Why Sam Bankman-Fried’s FTX debacle is roiling A.I. research

Photo of Sam Bankman-Fried
Sam Bankman-Fried was a major donor to a field of research known as "A.I. Safety" that focuses on how to prevent a future powerful A.i. from destroying humanity.
Lam Yik—Bloomberg via Getty Images

The biggest story in A.I. this week was the collapse of Sam Bankman-Fried’s cryptocurrency exchange FTX and his related trading firm Alameda Research. What does that have to do with A.I.? The answer is that Bankman-Fried was a major donor to projects working on both creating superpowerful A.I. and those working on what’s known as “A.I. Safety.” And, for reasons I’ll get to shortly, the collapse of his empire could imperil important, cutting edge research devoted to understanding potential dangers of A.I.

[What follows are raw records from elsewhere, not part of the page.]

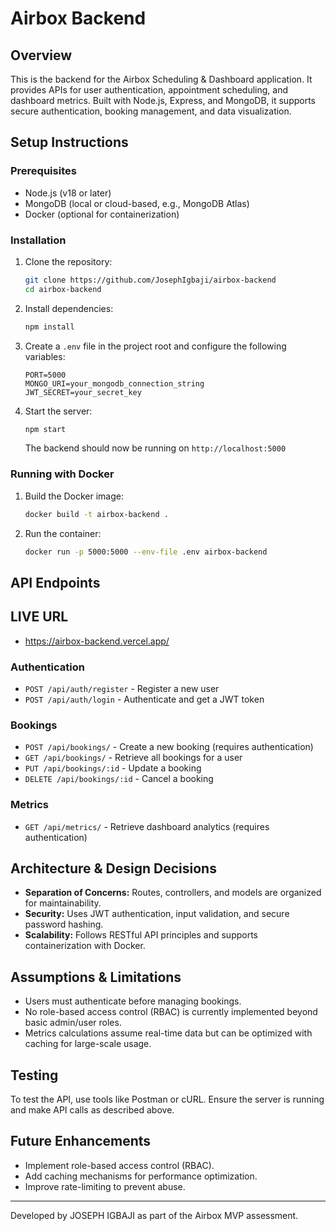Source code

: # Airbox Backend

## Overview

This is the backend for the Airbox Scheduling & Dashboard application. It provides APIs for user authentication, appointment scheduling, and dashboard metrics. Built with Node.js, Express, and MongoDB, it supports secure authentication, booking management, and data visualization.

## Setup Instructions

### Prerequisites

- Node.js (v18 or later)
- MongoDB (local or cloud-based, e.g., MongoDB Atlas)
- Docker (optional for containerization)

### Installation

1. Clone the repository:
   ```bash
   git clone https://github.com/JosephIgbaji/airbox-backend
   cd airbox-backend
   ```
2. Install dependencies:
   ```bash
   npm install
   ```
3. Create a `.env` file in the project root and configure the following variables:
   ```env
   PORT=5000
   MONGO_URI=your_mongodb_connection_string
   JWT_SECRET=your_secret_key
   ```
4. Start the server:
   ```bash
   npm start
   ```
   The backend should now be running on `http://localhost:5000`

### Running with Docker

1. Build the Docker image:
   ```bash
   docker build -t airbox-backend .
   ```
2. Run the container:
   ```bash
   docker run -p 5000:5000 --env-file .env airbox-backend
   ```

## API Endpoints

## LIVE URL

- https://airbox-backend.vercel.app/

### Authentication

- `POST /api/auth/register` - Register a new user
- `POST /api/auth/login` - Authenticate and get a JWT token

### Bookings

- `POST /api/bookings/` - Create a new booking (requires authentication)
- `GET /api/bookings/` - Retrieve all bookings for a user
- `PUT /api/bookings/:id` - Update a booking
- `DELETE /api/bookings/:id` - Cancel a booking

### Metrics

- `GET /api/metrics/` - Retrieve dashboard analytics (requires authentication)

## Architecture & Design Decisions

- **Separation of Concerns:** Routes, controllers, and models are organized for maintainability.
- **Security:** Uses JWT authentication, input validation, and secure password hashing.
- **Scalability:** Follows RESTful API principles and supports containerization with Docker.

## Assumptions & Limitations

- Users must authenticate before managing bookings.
- No role-based access control (RBAC) is currently implemented beyond basic admin/user roles.
- Metrics calculations assume real-time data but can be optimized with caching for large-scale usage.

## Testing

To test the API, use tools like Postman or cURL. Ensure the server is running and make API calls as described above.

## Future Enhancements

- Implement role-based access control (RBAC).
- Add caching mechanisms for performance optimization.
- Improve rate-limiting to prevent abuse.

---

Developed by JOSEPH IGBAJI as part of the Airbox MVP assessment.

First, we need to clear up terminology, like A.I. Safety, which sounds like a completely neutral, uncontroversial term. Who wouldn’t want safe A.I. software? And you might think that the definition of A.I. “safety” would include A.I. that isn’t racist or sexist or is used to abet genocide. All of which, by the way, are actual, documented concerns about today’s existing A.I. software.

Yet actually, none of those concerns are what A.I. researchers generally mean when they talk about “A.I. Safety.” Instead, those things fall into the camp of “A.I. Ethics” (or “responsible A.I.”) A.I. Safety is something else entirely. The term usually is used to refer to efforts to prevent superpowerful future A.I. from destroying humanity. Sometimes this is also known as “the alignment problem.”

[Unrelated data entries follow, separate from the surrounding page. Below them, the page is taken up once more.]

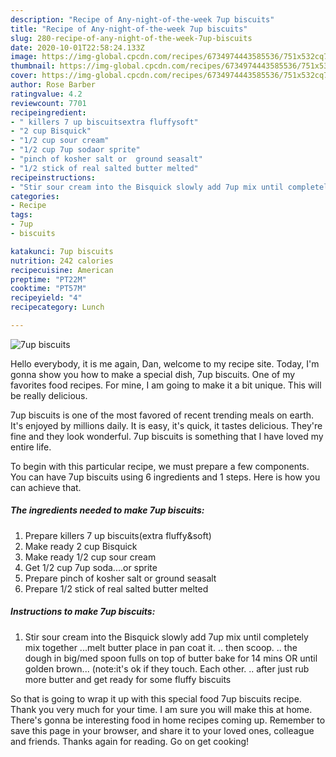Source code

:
 ```yaml
---
description: "Recipe of Any-night-of-the-week 7up biscuits"
title: "Recipe of Any-night-of-the-week 7up biscuits"
slug: 280-recipe-of-any-night-of-the-week-7up-biscuits
date: 2020-10-01T22:58:24.133Z
image: https://img-global.cpcdn.com/recipes/6734974443585536/751x532cq70/7up-biscuits-recipe-main-photo.jpg
thumbnail: https://img-global.cpcdn.com/recipes/6734974443585536/751x532cq70/7up-biscuits-recipe-main-photo.jpg
cover: https://img-global.cpcdn.com/recipes/6734974443585536/751x532cq70/7up-biscuits-recipe-main-photo.jpg
author: Rose Barber
ratingvalue: 4.2
reviewcount: 7701
recipeingredient:
- " killers 7 up biscuitsextra fluffysoft"
- "2 cup Bisquick"
- "1/2 cup sour cream"
- "1/2 cup 7up sodaor sprite"
- "pinch of kosher salt or  ground seasalt"
- "1/2 stick of real salted butter melted"
recipeinstructions:
- "Stir sour cream into the Bisquick slowly add 7up mix until completely mix together ...melt butter place in pan coat it. .. then scoop. .. the dough in big/med spoon fulls on top of butter bake for 14 mins OR  until golden brown... (note:it&#39;s ok if they touch. Each other. .. after just rub more butter and get ready for some fluffy biscuits"
categories:
- Recipe
tags:
- 7up
- biscuits

katakunci: 7up biscuits 
nutrition: 242 calories
recipecuisine: American
preptime: "PT22M"
cooktime: "PT57M"
recipeyield: "4"
recipecategory: Lunch

---
```



![7up biscuits](https://img-global.cpcdn.com/recipes/6734974443585536/751x532cq70/7up-biscuits-recipe-main-photo.jpg)

Hello everybody, it is me again, Dan, welcome to my recipe site. Today, I'm gonna show you how to make a special dish, 7up biscuits. One of my favorites food recipes. For mine, I am going to make it a bit unique. This will be really delicious.

7up biscuits is one of the most favored of recent trending meals on earth. It's enjoyed by millions daily. It is easy, it's quick, it tastes delicious. They're fine and they look wonderful. 7up biscuits is something that I have loved my entire life.




To begin with this particular recipe, we must prepare a few components. You can have 7up biscuits using 6 ingredients and 1 steps. Here is how you can achieve that.

<!--inarticleads1-->

##### The ingredients needed to make 7up biscuits:

1. Prepare  killers 7 up biscuits(extra fluffy&amp;soft)
1. Make ready 2 cup Bisquick
1. Make ready 1/2 cup sour cream
1. Get 1/2 cup 7up soda....or sprite
1. Prepare pinch of kosher salt or  ground seasalt
1. Prepare 1/2 stick of real salted butter melted




<!--inarticleads2-->

##### Instructions to make 7up biscuits:

1. Stir sour cream into the Bisquick slowly add 7up mix until completely mix together ...melt butter place in pan coat it. .. then scoop. .. the dough in big/med spoon fulls on top of butter bake for 14 mins OR  until golden brown... (note:it&#39;s ok if they touch. Each other. .. after just rub more butter and get ready for some fluffy biscuits




So that is going to wrap it up with this special food 7up biscuits recipe. Thank you very much for your time. I am sure you will make this at home. There's gonna be interesting food in home recipes coming up. Remember to save this page in your browser, and share it to your loved ones, colleague and friends. Thanks again for reading. Go on get cooking!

(I personally think this split between Safety and Ethics is unfortunate and not very helpful to anyone who cares about software that is actually safe, in the most commonplace understanding of that word. Ideally, we want A.I. software that won’t result in Black people being wrongly arrested or imprisoned, won’t crash our autopiloted cars into overturned trucks, and also won’t decide to kill all humans on the planet. I don’t really see any of those things as a nice to have. What’s more, research into how to prevent A.I. from being racist ought to be at least somewhat useful in preventing A.I. from killing all of us—both are about getting A.I. systems to do the stuff we want them to do and not do the stuff we don’t want them to do. But no one asked me. And the schism between A.I. Safety and A.I. Ethics is increasingly entrenched and bitter. It has also gotten very caught up in racial and gender politics: most prominent researchers in A.I. Safety are white and male. Meanwhile, the A.I. Ethics community probably counts more people of color and women among its ranks than other areas of A.I. research.)

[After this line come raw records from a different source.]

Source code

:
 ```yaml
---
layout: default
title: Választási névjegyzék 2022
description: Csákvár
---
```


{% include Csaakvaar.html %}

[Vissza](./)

Bankman-Fried led the $580 million Series B venture capital round for Anthropic, a research lab, formed mostly from a group that broke away from OpenAI, that is interested in both building powerful A.I. models and figuring out how to prevent them from running amok. His FTX Future Fund, a philanthropic institution he established earlier this year, had already pledged $160 million to causes that included a lot of research into A.I. Safety, including prizes at prestige machine learning conferences such as NeurIPS for teams that developed systems to spot dangerous emergent behaviors in neural networks or ways neural networks could be tricked by malicious humans into causing harm. The FTX Fund had promised to give away as much as $1 billion per year in the future, with much of that going to similar endeavors.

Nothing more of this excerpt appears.